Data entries
* * * * * * * * *

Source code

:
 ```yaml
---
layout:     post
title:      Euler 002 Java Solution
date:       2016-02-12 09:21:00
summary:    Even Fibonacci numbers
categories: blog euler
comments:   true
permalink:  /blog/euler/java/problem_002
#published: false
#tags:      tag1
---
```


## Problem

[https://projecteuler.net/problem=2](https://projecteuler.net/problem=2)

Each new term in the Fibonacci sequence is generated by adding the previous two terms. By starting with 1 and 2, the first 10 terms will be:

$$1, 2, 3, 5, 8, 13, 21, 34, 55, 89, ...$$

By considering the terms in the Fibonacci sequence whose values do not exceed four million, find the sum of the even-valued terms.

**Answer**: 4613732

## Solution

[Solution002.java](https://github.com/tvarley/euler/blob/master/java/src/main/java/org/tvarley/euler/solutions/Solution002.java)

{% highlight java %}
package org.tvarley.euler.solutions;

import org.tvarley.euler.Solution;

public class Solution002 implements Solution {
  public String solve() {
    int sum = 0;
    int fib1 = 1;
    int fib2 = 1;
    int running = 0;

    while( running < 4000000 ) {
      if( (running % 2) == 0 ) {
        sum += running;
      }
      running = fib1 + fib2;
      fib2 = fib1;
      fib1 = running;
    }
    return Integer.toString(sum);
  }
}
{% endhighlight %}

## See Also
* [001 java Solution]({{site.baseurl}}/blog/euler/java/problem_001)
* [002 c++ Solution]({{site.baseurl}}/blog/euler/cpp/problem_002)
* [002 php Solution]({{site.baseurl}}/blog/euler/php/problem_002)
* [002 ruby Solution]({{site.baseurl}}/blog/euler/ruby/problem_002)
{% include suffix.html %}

* * * * * * * * *

▸ WHAT NEEDS TO BE DONE
Write all the records out again. Nothing may differ from the original.

▸ TASK OUTPUT
Source code

:
 ```yaml
---
layout:     post
title:      Euler 002 Java Solution
date:       2016-02-12 09:21:00
summary:    Even Fibonacci numbers
categories: blog euler
comments:   true
permalink:  /blog/euler/java/problem_002
#published: false
#tags:      tag1
---
```


## Problem

[https://projecteuler.net/problem=2](https://projecteuler.net/problem=2)

Each new term in the Fibonacci sequence is generated by adding the previous two terms. By starting with 1 and 2, the first 10 terms will be:

$$1, 2, 3, 5, 8, 13, 21, 34, 55, 89, ...$$

By considering the terms in the Fibonacci sequence whose values do not exceed four million, find the sum of the even-valued terms.

**Answer**: 4613732

## Solution

[Solution002.java](https://github.com/tvarley/euler/blob/master/java/src/main/java/org/tvarley/euler/solutions/Solution002.java)

{% highlight java %}
package org.tvarley.euler.solutions;

import org.tvarley.euler.Solution;

public class Solution002 implements Solution {
  public String solve() {
    int sum = 0;
    int fib1 = 1;
    int fib2 = 1;
    int running = 0;

    while( running < 4000000 ) {
      if( (running % 2) == 0 ) {
        sum += running;
      }
      running = fib1 + fib2;
      fib2 = fib1;
      fib1 = running;
    }
    return Integer.toString(sum);
  }
}
{% endhighlight %}

## See Also
* [001 java Solution]({{site.baseurl}}/blog/euler/java/problem_001)
* [002 c++ Solution]({{site.baseurl}}/blog/euler/cpp/problem_002)
* [002 php Solution]({{site.baseurl}}/blog/euler/php/problem_002)
* [002 ruby Solution]({{site.baseurl}}/blog/euler/ruby/problem_002)
{% include suffix.html %}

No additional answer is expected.